In a previous article at the beginning of May 2013, I suggested that owning physical platinum (PPLT) would serve as a better safe haven than gold over the coming months and years. While not actually untrue thus far, physical platinum has still fallen 14% since the article was published, outperforming gold by a mere 3%.
PPLT data by YCharts
Given concerns over withdrawal of central bank stimulus I did expect some parallel downdraft in these two precious metals, but not to this degree. If you have owned platinum you have been hit by a Perfect Storm, but if your powder is dry I believe PPLT now represents an amazing opportunity while most investment options are mired in uncertainty. Today, I would no longer describe Platinum simply as a better safe-haven investment; I would describe it as an incredible opportunity for capital appreciation. For those with higher risk tolerances, the 2x leveraged platinum ETF (LPLT) is now worth considering.
3 reasons why Platinum has fallen
Before considering the bullish case, it is worth examining why the price of Platinum has fallen sharply. I believe there are three primary forces that have driven prices lower.
1) Liquidation of metals/precious metals funds
Retail investors have been infatuated with metals funds for several years. The exodus from these types of funds has forced broad-based selling of metals, indiscriminate of their individual investment merits.

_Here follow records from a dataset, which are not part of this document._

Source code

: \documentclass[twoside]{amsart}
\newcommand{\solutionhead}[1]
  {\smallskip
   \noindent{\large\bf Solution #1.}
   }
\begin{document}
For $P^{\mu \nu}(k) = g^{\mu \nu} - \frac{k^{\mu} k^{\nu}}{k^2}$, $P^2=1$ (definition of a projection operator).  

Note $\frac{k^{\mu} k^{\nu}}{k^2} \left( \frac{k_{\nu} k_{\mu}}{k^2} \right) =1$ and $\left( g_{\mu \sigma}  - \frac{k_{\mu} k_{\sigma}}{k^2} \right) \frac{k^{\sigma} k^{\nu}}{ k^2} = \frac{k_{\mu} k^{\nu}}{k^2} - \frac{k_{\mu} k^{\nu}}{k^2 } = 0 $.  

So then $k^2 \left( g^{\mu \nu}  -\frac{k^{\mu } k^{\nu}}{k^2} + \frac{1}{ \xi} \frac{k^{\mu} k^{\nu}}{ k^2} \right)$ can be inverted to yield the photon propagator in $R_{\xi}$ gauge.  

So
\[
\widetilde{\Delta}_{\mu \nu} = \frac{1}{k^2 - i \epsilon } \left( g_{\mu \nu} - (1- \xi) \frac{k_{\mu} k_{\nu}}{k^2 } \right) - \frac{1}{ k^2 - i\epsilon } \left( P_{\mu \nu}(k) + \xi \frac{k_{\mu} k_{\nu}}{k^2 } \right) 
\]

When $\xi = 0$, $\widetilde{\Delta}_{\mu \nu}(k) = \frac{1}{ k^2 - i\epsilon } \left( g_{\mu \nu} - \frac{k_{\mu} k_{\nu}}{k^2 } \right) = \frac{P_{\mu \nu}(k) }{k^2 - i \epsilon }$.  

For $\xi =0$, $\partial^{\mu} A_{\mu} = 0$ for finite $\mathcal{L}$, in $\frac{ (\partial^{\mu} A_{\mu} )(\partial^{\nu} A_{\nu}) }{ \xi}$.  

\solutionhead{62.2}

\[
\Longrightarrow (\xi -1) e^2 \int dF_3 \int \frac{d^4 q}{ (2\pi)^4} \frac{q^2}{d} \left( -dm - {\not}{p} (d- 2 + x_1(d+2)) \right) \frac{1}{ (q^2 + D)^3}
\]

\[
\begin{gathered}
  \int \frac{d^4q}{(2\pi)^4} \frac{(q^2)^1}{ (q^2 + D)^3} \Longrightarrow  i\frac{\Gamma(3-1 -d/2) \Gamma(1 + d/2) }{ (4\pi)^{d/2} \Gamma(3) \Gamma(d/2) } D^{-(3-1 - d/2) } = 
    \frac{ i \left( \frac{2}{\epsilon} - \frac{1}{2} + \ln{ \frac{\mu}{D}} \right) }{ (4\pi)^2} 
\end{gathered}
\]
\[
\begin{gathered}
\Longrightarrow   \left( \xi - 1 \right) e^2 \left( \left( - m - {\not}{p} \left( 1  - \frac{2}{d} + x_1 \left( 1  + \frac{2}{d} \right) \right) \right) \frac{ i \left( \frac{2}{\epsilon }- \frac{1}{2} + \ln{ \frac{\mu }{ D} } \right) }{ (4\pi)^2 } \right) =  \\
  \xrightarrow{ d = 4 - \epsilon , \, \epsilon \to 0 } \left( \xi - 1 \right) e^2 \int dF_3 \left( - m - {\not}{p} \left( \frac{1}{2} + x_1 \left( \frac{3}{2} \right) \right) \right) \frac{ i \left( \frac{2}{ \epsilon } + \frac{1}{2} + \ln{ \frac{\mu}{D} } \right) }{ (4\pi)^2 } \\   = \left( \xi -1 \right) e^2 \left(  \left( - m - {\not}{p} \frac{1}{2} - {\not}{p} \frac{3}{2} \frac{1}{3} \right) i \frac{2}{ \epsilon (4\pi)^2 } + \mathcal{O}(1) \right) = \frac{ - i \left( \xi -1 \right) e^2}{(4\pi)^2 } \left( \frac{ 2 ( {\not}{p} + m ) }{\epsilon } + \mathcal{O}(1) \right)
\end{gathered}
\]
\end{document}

2) Investment managers don't understand Platinum and believe it's easy to group it together with Gold
As I mentioned in my previous article, a panel of three veteran money managers was unable to field my questions about Platinum. The panel members did not know what price it was trading at, nor any of the industry characteristics from a demand or mining perspective. But they were able to talk in length about gold. I believe that this phenomenon is accurate across a broader spectrum of managers. Most remain uneducated about the dynamics of the platinum industry. Their quick-and-easy valuation of Platinum is to trade it alongside the movement in gold.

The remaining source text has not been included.